=== Begin Enclosure ===

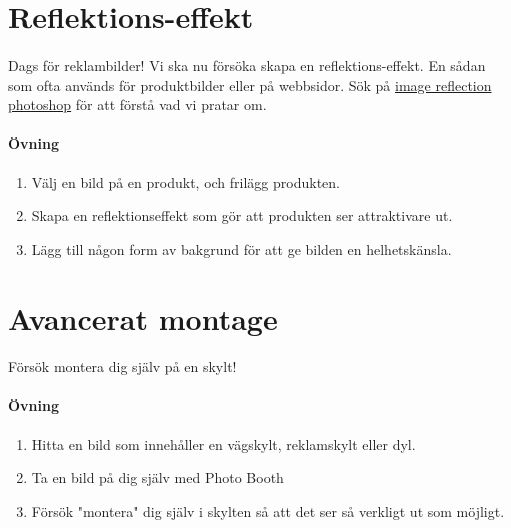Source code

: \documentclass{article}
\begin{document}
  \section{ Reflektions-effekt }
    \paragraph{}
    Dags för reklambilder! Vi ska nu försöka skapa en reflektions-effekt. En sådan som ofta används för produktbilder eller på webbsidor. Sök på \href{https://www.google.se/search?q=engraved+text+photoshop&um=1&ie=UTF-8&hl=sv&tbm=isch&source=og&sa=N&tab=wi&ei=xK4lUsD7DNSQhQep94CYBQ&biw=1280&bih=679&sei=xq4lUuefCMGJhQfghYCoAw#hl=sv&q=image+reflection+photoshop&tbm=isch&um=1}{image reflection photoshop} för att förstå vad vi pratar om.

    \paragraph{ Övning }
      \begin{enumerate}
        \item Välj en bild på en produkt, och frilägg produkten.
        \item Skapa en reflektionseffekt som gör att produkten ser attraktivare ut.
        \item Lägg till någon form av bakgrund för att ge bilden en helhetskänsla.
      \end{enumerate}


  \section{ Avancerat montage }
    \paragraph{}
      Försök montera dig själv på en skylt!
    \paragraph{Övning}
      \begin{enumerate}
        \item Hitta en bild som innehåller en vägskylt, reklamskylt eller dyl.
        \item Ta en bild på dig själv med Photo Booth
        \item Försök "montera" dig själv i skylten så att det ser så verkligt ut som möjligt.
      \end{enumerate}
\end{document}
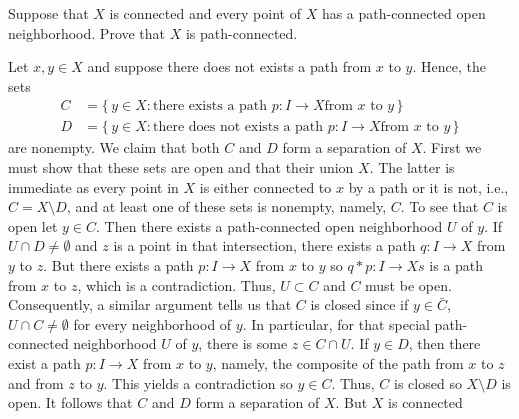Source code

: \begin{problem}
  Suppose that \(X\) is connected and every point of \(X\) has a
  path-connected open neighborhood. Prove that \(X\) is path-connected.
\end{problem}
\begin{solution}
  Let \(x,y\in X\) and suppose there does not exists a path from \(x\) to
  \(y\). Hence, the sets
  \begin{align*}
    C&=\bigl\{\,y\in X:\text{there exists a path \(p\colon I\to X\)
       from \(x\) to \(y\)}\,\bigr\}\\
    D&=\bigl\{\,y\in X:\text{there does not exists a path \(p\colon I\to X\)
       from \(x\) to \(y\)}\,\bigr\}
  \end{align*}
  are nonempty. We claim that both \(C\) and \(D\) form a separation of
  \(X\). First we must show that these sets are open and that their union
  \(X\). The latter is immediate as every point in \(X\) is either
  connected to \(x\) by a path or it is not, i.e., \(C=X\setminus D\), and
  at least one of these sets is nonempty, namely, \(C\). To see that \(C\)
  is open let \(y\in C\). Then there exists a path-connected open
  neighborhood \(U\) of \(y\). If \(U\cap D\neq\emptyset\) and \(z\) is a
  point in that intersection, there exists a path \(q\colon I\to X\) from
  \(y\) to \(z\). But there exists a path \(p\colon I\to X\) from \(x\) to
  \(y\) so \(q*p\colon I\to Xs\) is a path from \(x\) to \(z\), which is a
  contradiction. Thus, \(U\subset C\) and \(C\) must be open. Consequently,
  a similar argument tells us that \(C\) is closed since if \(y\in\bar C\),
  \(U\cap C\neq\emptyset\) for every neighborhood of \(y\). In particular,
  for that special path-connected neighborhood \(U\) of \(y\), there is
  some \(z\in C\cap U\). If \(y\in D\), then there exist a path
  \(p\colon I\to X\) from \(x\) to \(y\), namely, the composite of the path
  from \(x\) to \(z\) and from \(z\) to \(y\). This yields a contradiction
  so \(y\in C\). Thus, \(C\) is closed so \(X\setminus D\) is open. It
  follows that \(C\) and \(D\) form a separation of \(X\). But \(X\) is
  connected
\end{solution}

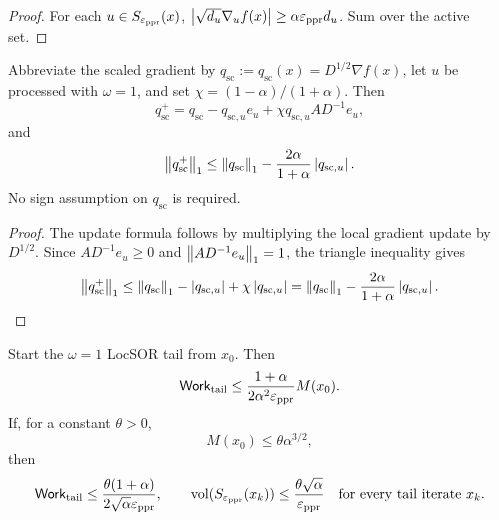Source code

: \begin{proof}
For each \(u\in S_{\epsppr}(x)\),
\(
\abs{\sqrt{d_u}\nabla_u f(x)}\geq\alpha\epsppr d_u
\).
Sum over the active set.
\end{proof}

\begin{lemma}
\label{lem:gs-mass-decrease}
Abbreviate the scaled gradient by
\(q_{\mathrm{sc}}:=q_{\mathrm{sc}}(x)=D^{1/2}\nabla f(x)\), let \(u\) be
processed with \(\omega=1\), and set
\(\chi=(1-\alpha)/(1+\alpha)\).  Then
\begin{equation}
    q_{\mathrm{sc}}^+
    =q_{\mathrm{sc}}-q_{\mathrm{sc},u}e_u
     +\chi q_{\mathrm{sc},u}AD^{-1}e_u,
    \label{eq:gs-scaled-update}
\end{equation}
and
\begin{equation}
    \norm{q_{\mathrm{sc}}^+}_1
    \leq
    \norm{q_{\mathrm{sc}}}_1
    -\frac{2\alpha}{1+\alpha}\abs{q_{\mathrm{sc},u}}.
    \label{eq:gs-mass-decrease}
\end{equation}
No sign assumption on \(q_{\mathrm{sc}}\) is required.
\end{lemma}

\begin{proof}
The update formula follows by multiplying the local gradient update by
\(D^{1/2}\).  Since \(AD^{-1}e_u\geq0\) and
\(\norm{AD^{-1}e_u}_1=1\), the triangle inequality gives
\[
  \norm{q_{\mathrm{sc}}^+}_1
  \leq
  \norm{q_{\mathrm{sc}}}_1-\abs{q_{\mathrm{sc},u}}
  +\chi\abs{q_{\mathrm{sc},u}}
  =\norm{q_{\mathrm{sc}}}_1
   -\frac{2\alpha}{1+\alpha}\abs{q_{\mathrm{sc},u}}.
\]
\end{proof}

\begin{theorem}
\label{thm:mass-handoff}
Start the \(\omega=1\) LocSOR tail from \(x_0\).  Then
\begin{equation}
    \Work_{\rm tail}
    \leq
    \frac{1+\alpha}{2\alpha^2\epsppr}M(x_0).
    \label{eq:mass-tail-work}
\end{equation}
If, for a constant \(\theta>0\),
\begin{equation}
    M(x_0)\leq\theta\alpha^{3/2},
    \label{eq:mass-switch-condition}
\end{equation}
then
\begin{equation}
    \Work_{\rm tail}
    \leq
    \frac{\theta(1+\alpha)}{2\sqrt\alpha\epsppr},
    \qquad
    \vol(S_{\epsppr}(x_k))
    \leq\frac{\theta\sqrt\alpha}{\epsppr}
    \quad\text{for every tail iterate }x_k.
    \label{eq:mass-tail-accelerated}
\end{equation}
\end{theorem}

=== End Enclosure ===

Problem description
Wherever the word "Övning" turns up in the material, copy the whole line.

Response for this exercise
    \paragraph{ Övning }
    \paragraph{Övning}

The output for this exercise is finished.